Some days, the voice is the only human conversation she manages to have, one sided as it is. Really, she ought to be grateful. At least someone is keeping her from succumbing to the lonely void.

“Say thank you, Eliza.”

The constant silence and secrecy, have created a rather sullen girl, all in all. In a desperate bid to socialise her, her father invited the neighbour’s son to come over for dinner. He is a friendly boy, a year younger and full of enough conversation for the both of them, and the evening has been lively despite Eliza saying very little.

They stand at their front door now, seeing him out. Her father nudges Eliza, while the boy natters on. “Thank your guest for coming, Eliza,” he mutters, “be polite.” 

Her guest is unperturbed, and takes his leave cheerfully, but had he thrown a fit right there on the doorstep it would have made no difference. Eliza is not paying attention. She stopped hearing anything happening outside of her own head, tuned in to the words of another for the past minute.

Say thank you, Eliza.


“Eliza MacDougall is hearing voices,” snickers someone in the back row.

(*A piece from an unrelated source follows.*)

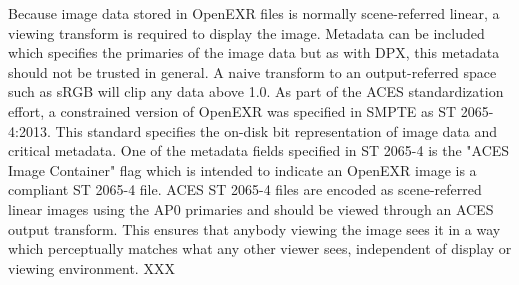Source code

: Because image data stored in OpenEXR files is normally scene-referred linear, a viewing transform is required to display the image. Metadata can be included which specifies the primaries of the image data but as with DPX, this metadata should not be trusted in general. A naive transform to an output-referred space such as sRGB will clip any data above 1.0. As part of the ACES standardization effort, a constrained version of OpenEXR was specified in SMPTE as ST 2065-4:2013.  This standard specifies the on-disk bit representation of image data and critical metadata.  One of the metadata fields specified in ST 2065-4 is the "ACES Image Container" flag which is intended to indicate an OpenEXR image is a compliant ST 2065-4 file.  ACES ST 2065-4 files are encoded as scene-referred linear images using the AP0 primaries and should be viewed through an ACES output transform. This ensures that anybody viewing the image sees it in a way which perceptually matches what any other viewer sees, independent of display or viewing environment.
XXX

Eliza has not told them that she hears voices. But if you periodically slap your own head, cover your ears, and hiss threats and warnings to seemingly no one, well… It isn’t a hard conclusion to draw.

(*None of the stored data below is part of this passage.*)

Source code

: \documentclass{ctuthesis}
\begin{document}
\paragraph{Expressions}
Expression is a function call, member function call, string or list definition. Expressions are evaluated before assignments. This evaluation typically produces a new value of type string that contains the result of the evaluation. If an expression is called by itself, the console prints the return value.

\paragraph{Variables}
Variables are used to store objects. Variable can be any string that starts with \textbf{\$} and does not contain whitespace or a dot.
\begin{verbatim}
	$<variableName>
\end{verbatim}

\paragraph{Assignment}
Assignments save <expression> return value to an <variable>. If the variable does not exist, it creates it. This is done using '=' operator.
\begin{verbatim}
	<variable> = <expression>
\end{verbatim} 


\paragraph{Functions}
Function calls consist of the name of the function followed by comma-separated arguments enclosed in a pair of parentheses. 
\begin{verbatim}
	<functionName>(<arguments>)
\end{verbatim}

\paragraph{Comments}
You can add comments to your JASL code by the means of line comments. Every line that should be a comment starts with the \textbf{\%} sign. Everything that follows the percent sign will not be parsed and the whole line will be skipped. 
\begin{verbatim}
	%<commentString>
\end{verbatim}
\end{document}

Her fists clench, nails biting into palms, tense and familiar. 

She does her best to ignore the giggles spreading behind her, and instead focuses forwards, standing up slowly at her teacher’s beck.

The teacher has been recounting the People’s Crusade for the past half hour, and asks Eliza where Rainald led his people after leaving Constantinople. Eliza doesn’t know. 

The answer is Xerigordos, a fortress in Anatolia, which they captured and then lost in siege within a fortnight. Xerigordos, X-e-r-i-g-o-r-d-o-s.

She parrots this back to her teacher, who nods, satisfied if somewhat nonplussed by the response. Eliza sits back down.

She pointedly does not thank the voice in her head.



Eliza MacDougall is sixteen when she finally snaps, and bursts her own eardrum with her mother’s hatpin.

It doesn’t work. Of course it didn’t. Even half deaf, Eliza MacDougall is hearing voices.

Years ago, she had tried to convince herself that the voice was her own, a figment of her mind, or else her own thoughts. But she has long since abandoned that illusion - the voice knows things she does not, knows her own thoughts and distinguishes between them, and has a tone that always dances along the edge of mocking. 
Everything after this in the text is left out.